I posted this thread on Twitter this morning:
The new independent adviser on ministers’ interests, Christopher (Lord) Geidt gave two rulings yesterday. Both suggest that he is unfit for office...a thread.
In the first case he suggested that Boris Johnson did not break the ministerial code when having the prime ministerial flat refurbished. He suggested that Johnson was simply ‘unwise’ to allow the refurbishment without considering how it would be funded.
The project was initially paid for by Lord Brownlow, a Tory donor, and the Conservative Party. Geidt appears to have satisfied himself because Johnson, eventually, declared the arrangement.

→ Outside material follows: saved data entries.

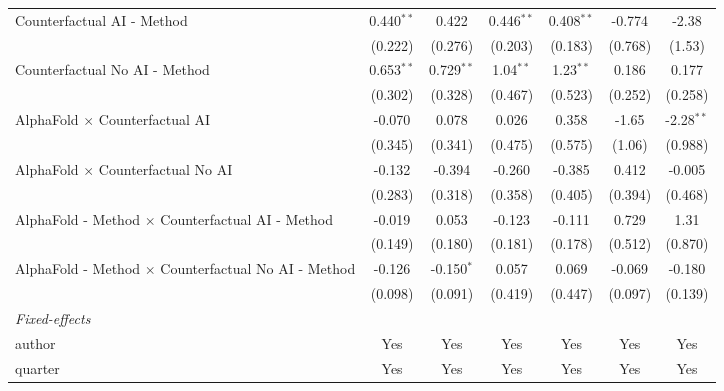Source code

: \begin{tabular}{lcccccc}
   Counterfactual AI - Method                                 & 0.440$^{**}$ & 0.422        & 0.446$^{**}$ & 0.408$^{**}$ & -0.774  & -2.38\\   
                                                              & (0.222)      & (0.276)      & (0.203)      & (0.183)      & (0.768) & (1.53)\\   
   Counterfactual No AI - Method                              & 0.653$^{**}$ & 0.729$^{**}$ & 1.04$^{**}$  & 1.23$^{**}$  & 0.186   & 0.177\\   
                                                              & (0.302)      & (0.328)      & (0.467)      & (0.523)      & (0.252) & (0.258)\\   
   AlphaFold $\times$ Counterfactual AI                       & -0.070       & 0.078        & 0.026        & 0.358        & -1.65   & -2.28$^{**}$\\   
                                                              & (0.345)      & (0.341)      & (0.475)      & (0.575)      & (1.06)  & (0.988)\\   
   AlphaFold $\times$ Counterfactual No AI                    & -0.132       & -0.394       & -0.260       & -0.385       & 0.412   & -0.005\\   
                                                              & (0.283)      & (0.318)      & (0.358)      & (0.405)      & (0.394) & (0.468)\\   
   AlphaFold - Method $\times$ Counterfactual AI - Method     & -0.019       & 0.053        & -0.123       & -0.111       & 0.729   & 1.31\\   
                                                              & (0.149)      & (0.180)      & (0.181)      & (0.178)      & (0.512) & (0.870)\\   
   AlphaFold - Method $\times$ Counterfactual No AI - Method  & -0.126       & -0.150$^{*}$ & 0.057        & 0.069        & -0.069  & -0.180\\   
                                                              & (0.098)      & (0.091)      & (0.419)      & (0.447)      & (0.097) & (0.139)\\   
   \midrule
   \emph{Fixed-effects}\\
   author                                                     & Yes          & Yes          & Yes          & Yes          & Yes     & Yes\\  
   quarter                                                    & Yes          & Yes          & Yes          & Yes          & Yes     & Yes\\  

\end{tabular}
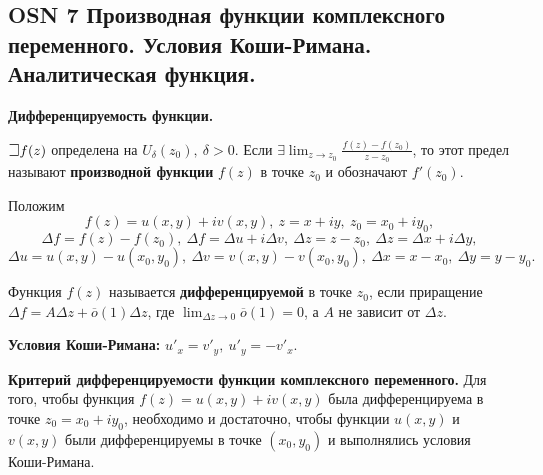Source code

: \subsection*{OSN 7 Производная функции комплексного переменного. Условия Коши-Римана. Аналитическая  функция.}

\textbf{Дифференцируемость функции.}

$\mathLet f(z)$ определена на $U_{\delta}(z_0),~\delta > 0$. Если $\exists \displaystyle\lim_{z\to z_0} \frac{f(z) - f(z_0)}{z - z_0}$,
то этот предел называют \textbf{производной функции} $f(z)$ в точке $z_0$ и обозначают $f'(z_0)$.

Положим $$f(z) = u(x, y) + iv(x, y),~z = x + iy,~z_0 = x_0 + iy_0,$$
$$\Delta f = f(z)-f(z_0),~\Delta f = \Delta u + i\Delta v,~\Delta z = z- z_0,~\Delta z = \Delta x + i\Delta y,$$
$$\Delta u = u(x, y)-u(x_0, y_0),~\Delta v = v(x, y)-v(x_0, y_0),~\Delta x = x-x_0,~\Delta y = y- y_0.$$

Функция $f(z)$ называется \textbf{дифференцируемой} в точке $z_0$, если приращение $\Delta f = A\Delta z + \overline{o}(1)\Delta z$, где $\displaystyle\lim_{\Delta z\to0} \overline{o}(1) = 0$, а $A$ не зависит от $\Delta z$.

\textbf{Условия Коши-Римана:}
$u'_x = v'_y,~u'_y = -v'_x.$

\textbf{Критерий дифференцируемости функции комплексного переменного.}
Для того, чтобы функция $f(z) = u(x,y)+iv(x,y)$ была дифференцируема в точке $z_0 =x_0+iy_0$, необходимо и достаточно, чтобы функции $u(x,y)$ и $v(x,y)$ были дифференцируемы в точке $(x_0, y_0)$ и выполнялись условия Коши-Римана.

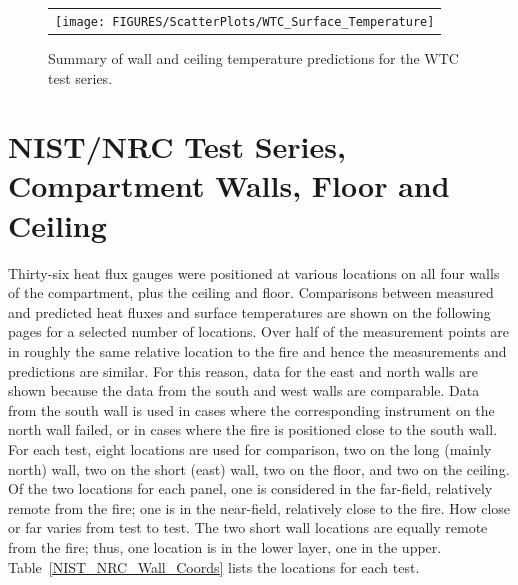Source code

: \begin{figure}[p]
\begin{center}
\begin{tabular}{c}
\texttt{[image: FIGURES/ScatterPlots/WTC\_Surface\_Temperature]}
\end{tabular}
\end{center}
\caption[Summary of wall and ceiling temperature predictions, WTC test series.]
{Summary of wall and ceiling temperature predictions for the WTC test series.}
\end{figure}


\clearpage





\section{NIST/NRC Test Series, Compartment Walls, Floor and Ceiling}

Thirty-six heat flux gauges were positioned at various locations on all four walls of the compartment,
plus the ceiling and floor.  Comparisons between measured and predicted heat fluxes and surface temperatures are shown
on the following pages for a selected number of locations.
Over half of the measurement points are in roughly the same relative location to the fire and hence
the measurements and predictions are similar.  For this reason, data for the east and north walls are shown
because the data from the south and west walls are comparable.  Data from the south wall is used in cases where
the corresponding instrument on the north wall failed, or in cases where the fire is positioned close to the south wall.
For each test, eight locations are used for comparison, two on the long (mainly north) wall,
two on the short (east) wall, two on the floor, and two on the ceiling.  Of the two locations for each panel,
one is considered in the far-field, relatively remote from the fire; one is in the near-field,
relatively close to the fire.  How close or far varies from test to test.
The two short wall locations are equally remote from the fire; thus, one location is in the lower layer, one in the upper.
Table~\ref{NIST_NRC_Wall_Coords} lists the locations for each test.


\vspace{\baselineskip}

This is astonishing. Johnson was clearly indifferent as to how a project was to funded, appears not to have asked how costs might be paid, had to use borrowed funds, and forgot to declare this for a long time and yet the code was not broken.
Instead criticism was cast on officials. They are apparently to blame for not keeping Johnson informed of the irregularity of the situation. So, officially, prime ministerial negligence as to his personal affairs (the spend was personal) is now official’s fault.
I recognise a supposed trust was involved but it was recklessly irresponsible of Johnson not to make enquiry on the issue in my opinion, and that left those managing his affairs in an invidious position. Nothing should have excused that, again in my opinion.
More astonishing was the opinion on Matt Hancock. He had a significant interest in a company run by his sister that secured a VIP NHS contract and apparently this breach was ‘technical’.
Let’s put this in context. As a chartered accountant I know the rules on conflicts of interest for my profession. I know that the penalties for beaching them are severe, appropriate and enforced. Hancock must know that that similar rules applied to ministers.
He breached them, in my opinion. Geidt described the breach as ‘technical’. Of course it was. All such breaches are ‘technical’ because the rules are ‘technical’. That means every breach is ‘technical’ and they should carry sanction. But not for Hancock, apparently.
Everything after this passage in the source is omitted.